Kulturelle Werte und Verhalten am Arbeitsplatz
Wirken sich diese kulturellen Werte bei der Arbeit aus? Sind sie leistungsrelevant? Diesen Fragen ging Vas Taras von der University of North Carolina zusammen mit seinen Kollegen Bradley Kirkman und Piers Steel nach. In einer umfassenden Metaanalyse werteten sie rund 600 Studien mit insgesamt über 200.000 Teilnehmern aus – veröffentlicht in einer Ausgabe des Journal of Applied Psychology.
Die Ergebnisse
Insgesamt hängen kulturelle Werte und Verhalten am Arbeitsplatz (Engagement, Kooperation, Teamgeist, Arbeitsleistung etc.) mit kleinem Effekt (ρ = .18) zusammen. Größer werden die Zusammenhänge, wenn man die Arbeitsleistung auf Gruppen- oder Landesebene betrachtet.
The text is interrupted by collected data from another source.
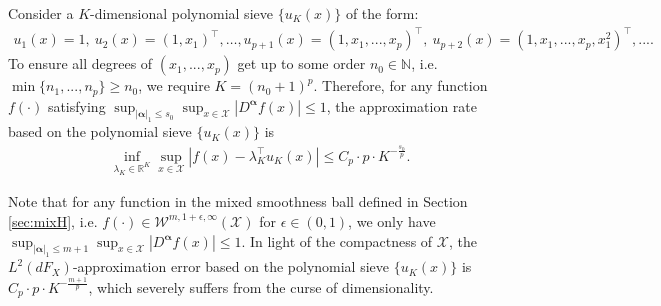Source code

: \documentclass[11pt]{article}
\numberwithin{equation}{section}
\begin{document}
  Consider a $K$-dimensional polynomial sieve $\{u_K(x)\}$ of the form:
\begin{align*}
	u_1(x)=1,\ u_2(x)=(
	1, x_1)^\top,\ldots, u_{p+1}(x)=(
	1, x_1,...,x_p
	)^\top, \ u_{p+2}(x)=(
	1, x_1,...,x_p,x_1^2)^\top,....
\end{align*}
To ensure all degrees of $(x_1,...,x_p)$ get up to some order $n_0\in\mathbb{N}$, i.e. $\min\{n_1,...,n_p\}\geq n_0$, we require $K=(n_0+1)^p$. Therefore, for any function $f(\cdot)$ satisfying $\sup_{|\boldsymbol{\alpha}|_1\leq s_0 }\sup_{x\in\mathcal{X}}|D^{\boldsymbol{\alpha}}f(x)|\leq 1$, the approximation rate based on the polynomial sieve $\{u_K(x)\}$ is
\begin{align*}
	\inf_{\lambda_K\in\mathbb{R}^K}\sup_{x\in \mathcal{X}}|	f(x)-\lambda^\top_{K}u_K(x)|\leq  C_p\cdot p\cdot K^{-\frac{s_0}{p}}.
\end{align*}


Note that for any function in the mixed smoothness ball defined in Section \ref{sec:mixH}, i.e. $f(\cdot)\in\mathcal{W}^{m,1+\epsilon,\infty}(\mathcal{X})$ for $\epsilon\in (0,1)$, we  only have
$\sup_{|\boldsymbol{\alpha}|_1\leq m+1 }\sup_{x\in\mathcal{X}}|D^{\boldsymbol{\alpha}}f(x)|\leq 1$. In light of the compactness of $\mathcal{X}$, the $L^2(dF_X)$-approximation error based on the polynomial sieve $\{u_K(x)\}$ is $C_p\cdot p\cdot K^{-\frac{m+1}{p}}$, which severely suffers from the  curse of dimensionality.
\end{document}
Kulturelle Werte sagen trotz kleinen Effekts das Verhalten am Arbeitsplatz ähnlich gut voraus wie Persönlichkeit (ρ = .15) oder demographische Merkmale (Alter, Geschlecht, Bildungsstatus; ρ = .10). Ein deutlich besserer Prädiktor ist nur die allgemeine Intelligenz (ρ = .48).
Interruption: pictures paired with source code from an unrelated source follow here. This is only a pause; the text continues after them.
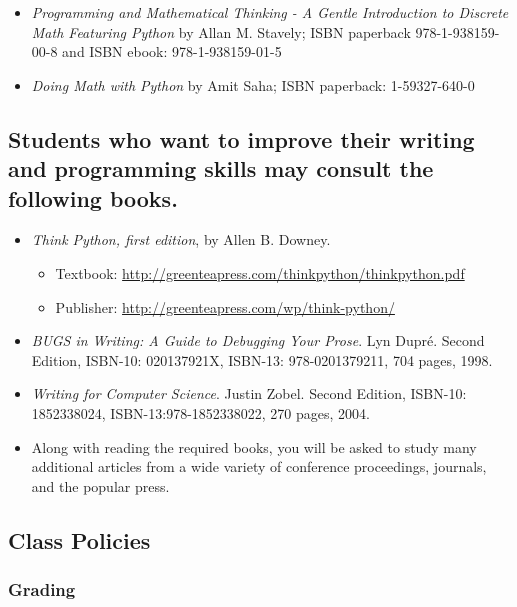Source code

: \documentclass[11pt]{article} %
\begin{document}
\begin{itemize}
  \item {\em Programming and Mathematical Thinking - A Gentle Introduction to Discrete Math Featuring Python} by Allan M. Stavely; ISBN paperback 978-1-938159-00-8 and ISBN ebook: 978-1-938159-01-5
  \item {\em Doing Math with Python} by Amit Saha; ISBN paperback: 1-59327-640-0

\end{itemize}

\subsection*{Students who want to improve their writing and programming skills may consult the following books.}

\begin{itemize}

\item \emph{Think Python, first edition}, by Allen B. Downey.
	\begin{itemize}
		\item Textbook: \url{http://greenteapress.com/thinkpython/thinkpython.pdf}
		\item Publisher: \url{http://greenteapress.com/wp/think-python/}
	\end{itemize}

\item {\em BUGS in Writing: A Guide to Debugging Your Prose}. Lyn Dupr\'e. Second Edition,  ISBN-10: 020137921X,
ISBN-13: 978-0201379211, 704 pages, 1998.

\item {\em Writing for Computer Science}.  Justin Zobel. Second Edition,  ISBN-10: 1852338024, ISBN-13:978-1852338022, 270 pages, 2004.

\item Along with reading the required books, you will be asked to study many additional articles from a wide variety of conference proceedings, journals, and the popular press.
\end{itemize}

\subsection*{Class Policies}

\subsubsection*{Grading}
\end{document}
Wenn man das Verhalten aufschlüsselt, bestimmen kulturelle Werte am deutlichsten Emotionen, gefolgt vom Zusammenhang mit Einstellungen, Handeln und Arbeitsleistung.
Zudem wurden Moderatoren gefunden. Größere Zusammenhänge zwischen kulturellen Werten und Arbeit wurden bei Älteren, Managern und Angestellten (im Gegensatz zu Studenten), Männern und Personen mit längerer Ausbildungsdauer gefunden.
Strategien für die Praxis
Die Autoren schlussfolgern, dass die kulturelle Prägung bei der Arbeit stärker berücksichtigt werden sollte, insbesondere in multinationalen Unternehmen:
- Kulturelle Werte sollten Personaler zukünftig bei der Personalauswahl genauer in den Blick nehmen, da sie die Arbeitsleistung ähnlich gut vorhersagen wie Persönlichkeit und demographische Merkmale.
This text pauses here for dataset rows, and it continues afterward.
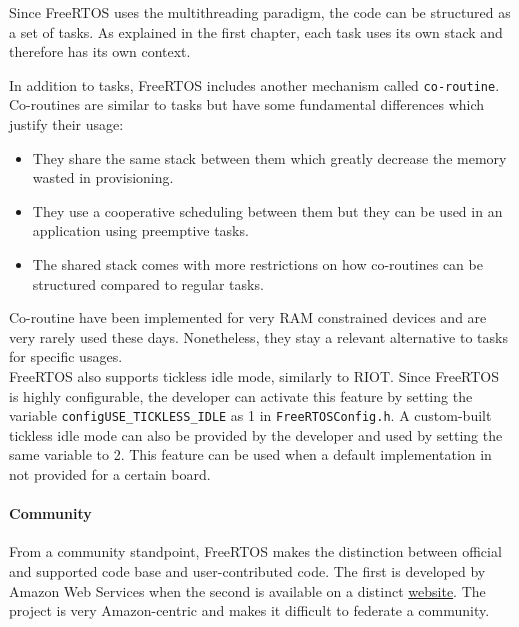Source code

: Since FreeRTOS uses the multithreading paradigm, the code can be structured as a set of tasks.
As explained in the first chapter, each task uses its own stack and therefore has its own context.

In addition to tasks, FreeRTOS includes another mechanism called \texttt{co-routine}\cite{freertos-tasks-coroutines}\cite{freertos-tasks-coroutines2}.
Co-routines are similar to tasks but have some fundamental differences which justify their usage:
\begin{itemize}
    \item They share the same stack between them which greatly decrease the memory wasted in provisioning.
    \item They use a cooperative scheduling between them but they can be used in an application using preemptive tasks.
    \item The shared stack comes with more restrictions on how co-routines can be structured compared to regular tasks.
\end{itemize}
Co-routine have been implemented for very RAM constrained devices and are very rarely used these days.
Nonetheless, they stay a relevant alternative to tasks for specific usages.\\
FreeRTOS also supports tickless idle mode, similarly to RIOT.
Since FreeRTOS is highly configurable, the developer can activate this feature 
    by setting the variable \texttt{configUSE\_TICKLESS\_IDLE} as 1 in \texttt{FreeRTOSConfig.h}.
A custom-built tickless idle mode can also be provided by the developer and used by setting the same variable to 2.
This feature can be used when a default implementation in not provided for a certain board.

\paragraph{Community} From a community standpoint, FreeRTOS makes the distinction between official and supported code base and user-contributed code.
The first is developed by Amazon Web Services when the second is available on a distinct \href{https://interactive.freertos.org/hc/en-us}{website}.%
The project is very Amazon-centric and makes it difficult to federate a community.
- Auswahlkritisch sind kulturelle Werte vor allem bei älteren Mitarbeitern, bei Männern, Personen mit hohem Bildungsstatus und wenn es im Job darum geht Emotionen zu zeigen (z.B. im Verkauf) oder es auf Einstellungen ankommt.
- Personaler sollten dabei eigene Daten zu den relevanten Kulturdimensionen erheben und sich nicht in erster Linie auf Ländervergleiche stützen.
Literatur
Taras, V., Kirkman, B. L. & Steel, P. (2010). Examining the impact of Culture’s Consequences: A three-decade, multilevel, meta-analytic review of Hofstede’s cultural value dimensions. Journal of Applied Psychology, 95, 405–439.
Hofstede, G. (1980). Culture’s consequences: International differences in work-related values. Beverly Hills, CA: Sage.
Oyserman, D., Coon, H. M., & Kemmelmeier, M. (2002). Rethinking individualism and collectivism: Evaluation of theoretical assumptions and meta-analyses. Psychological Bulletin, 128, 3–72.